India gained independence from the British in 1947 and became a Republic three years later. Hundreds of princely states and many colonial enclaves integrated with the country to secure their future politically, militarily and economically. However, many separatist movements have marked India’s post-independence period. In view of the recent diplomatic fallout between India and Canada over the killing of a separatist leader belonging to the pro-Khalistan movement that aims to achieve an independent state, we here look at several such secessionist movements that the country has been witness to.
Jammu and Kashmir
The rise of militancy and terrorism in Jammu and Kashmir dates back to the rule of Maharaja Hari Singh. The princely state, with a majority population of Muslims, had the option to choose between the new Dominions of India and Pakistan or to remain independent. It opted for the latter. However, after India and Pakistan gained independence, the latter's troops invaded J&K, forcing Hari Singh to call the Indian government for help. An ‘Instrument of Accession’ was eventually signed between the two, on 26th October 1947, in return for military aid and assistance, which was accepted by the Governor-General the next day. While the Government of India accepted the accession, it added the proviso that it would be submitted to a "reference to the people" after the state is cleared of the invaders, since "only the people, not the Maharaja, could decide where Kashmiris wanted to live." It was a provisional accession. India and Pakistan have fought three wars over the land of Kashmir, with two countries demanding the rule over it, yet no such political solutions were found.

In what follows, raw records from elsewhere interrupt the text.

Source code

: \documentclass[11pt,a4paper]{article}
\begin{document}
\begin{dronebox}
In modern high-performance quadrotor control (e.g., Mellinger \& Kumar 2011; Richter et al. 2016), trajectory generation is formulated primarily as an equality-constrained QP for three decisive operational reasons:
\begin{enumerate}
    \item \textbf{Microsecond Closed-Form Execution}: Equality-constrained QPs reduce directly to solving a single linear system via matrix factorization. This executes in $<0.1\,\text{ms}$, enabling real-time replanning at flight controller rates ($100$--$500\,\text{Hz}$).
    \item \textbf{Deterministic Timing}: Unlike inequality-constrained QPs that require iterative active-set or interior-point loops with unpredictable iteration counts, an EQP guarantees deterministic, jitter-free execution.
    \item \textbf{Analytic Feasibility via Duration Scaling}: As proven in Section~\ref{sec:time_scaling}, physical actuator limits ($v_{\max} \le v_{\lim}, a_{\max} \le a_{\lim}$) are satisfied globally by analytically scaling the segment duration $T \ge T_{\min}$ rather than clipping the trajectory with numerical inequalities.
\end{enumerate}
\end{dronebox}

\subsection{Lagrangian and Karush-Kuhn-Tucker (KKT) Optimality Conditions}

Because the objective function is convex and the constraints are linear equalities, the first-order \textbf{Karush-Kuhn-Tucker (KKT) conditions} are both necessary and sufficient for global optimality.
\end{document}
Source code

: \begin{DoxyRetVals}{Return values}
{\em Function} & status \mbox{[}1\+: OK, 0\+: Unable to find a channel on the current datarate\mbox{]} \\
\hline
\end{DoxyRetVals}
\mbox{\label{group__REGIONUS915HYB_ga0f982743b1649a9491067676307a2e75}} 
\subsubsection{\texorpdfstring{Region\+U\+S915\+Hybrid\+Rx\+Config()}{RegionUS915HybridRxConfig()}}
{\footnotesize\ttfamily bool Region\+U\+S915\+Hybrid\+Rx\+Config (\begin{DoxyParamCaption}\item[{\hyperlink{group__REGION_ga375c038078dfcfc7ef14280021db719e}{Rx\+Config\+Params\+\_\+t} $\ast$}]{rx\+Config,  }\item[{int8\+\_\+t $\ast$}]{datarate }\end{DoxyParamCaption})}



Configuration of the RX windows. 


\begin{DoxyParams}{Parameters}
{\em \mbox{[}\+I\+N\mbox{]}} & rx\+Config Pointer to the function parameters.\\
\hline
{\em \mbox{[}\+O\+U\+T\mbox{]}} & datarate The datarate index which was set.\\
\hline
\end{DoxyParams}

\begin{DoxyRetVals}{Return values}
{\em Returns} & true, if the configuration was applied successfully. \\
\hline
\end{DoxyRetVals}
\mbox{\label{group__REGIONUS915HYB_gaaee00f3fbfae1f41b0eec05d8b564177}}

Over the years, J&K has become one of the most politically unstable states with the Indian government often calling it a hub of terror. In 2019, the BJP-led government abrogated the special status of Jammu and Kashmir and bifurcated it into two union territories of Jammu and Kashmir, and Ladakh.
The Khalistan movement in Punjab finds its roots in the demands of a separate state of ‘Khalistan’ (Land of Khalse) comprising parts of Indian Punjab, parts of Punjab in Pakistan, and parts of Himachal Pradesh and Haryana. The first call for Khalistan was given in 1940 in the pamphlet ‘Khalistan’ when the British Empire was on the verge of collapse. The movement has continued since then, peaking in the 1980s, and receiving political and financial support from the Sikh diaspora. The issue escalated with Operation Blue Star and anti-Sikh riots of 1984. However, in the 1990s, the insurgency petered out, and the movement failed to reach its objective due to multiple reasons, including a massive police crackdown on separatists, factional infighting, and disillusionment from Punjab's Sikh population. Over the years, political leaders in Punjab have alleged that the movement gains its confidence from the support it receives from Pakistan's Inter-Services Intelligence (ISI) and Khalistani sympathisers in Canada, Italy, and the UK.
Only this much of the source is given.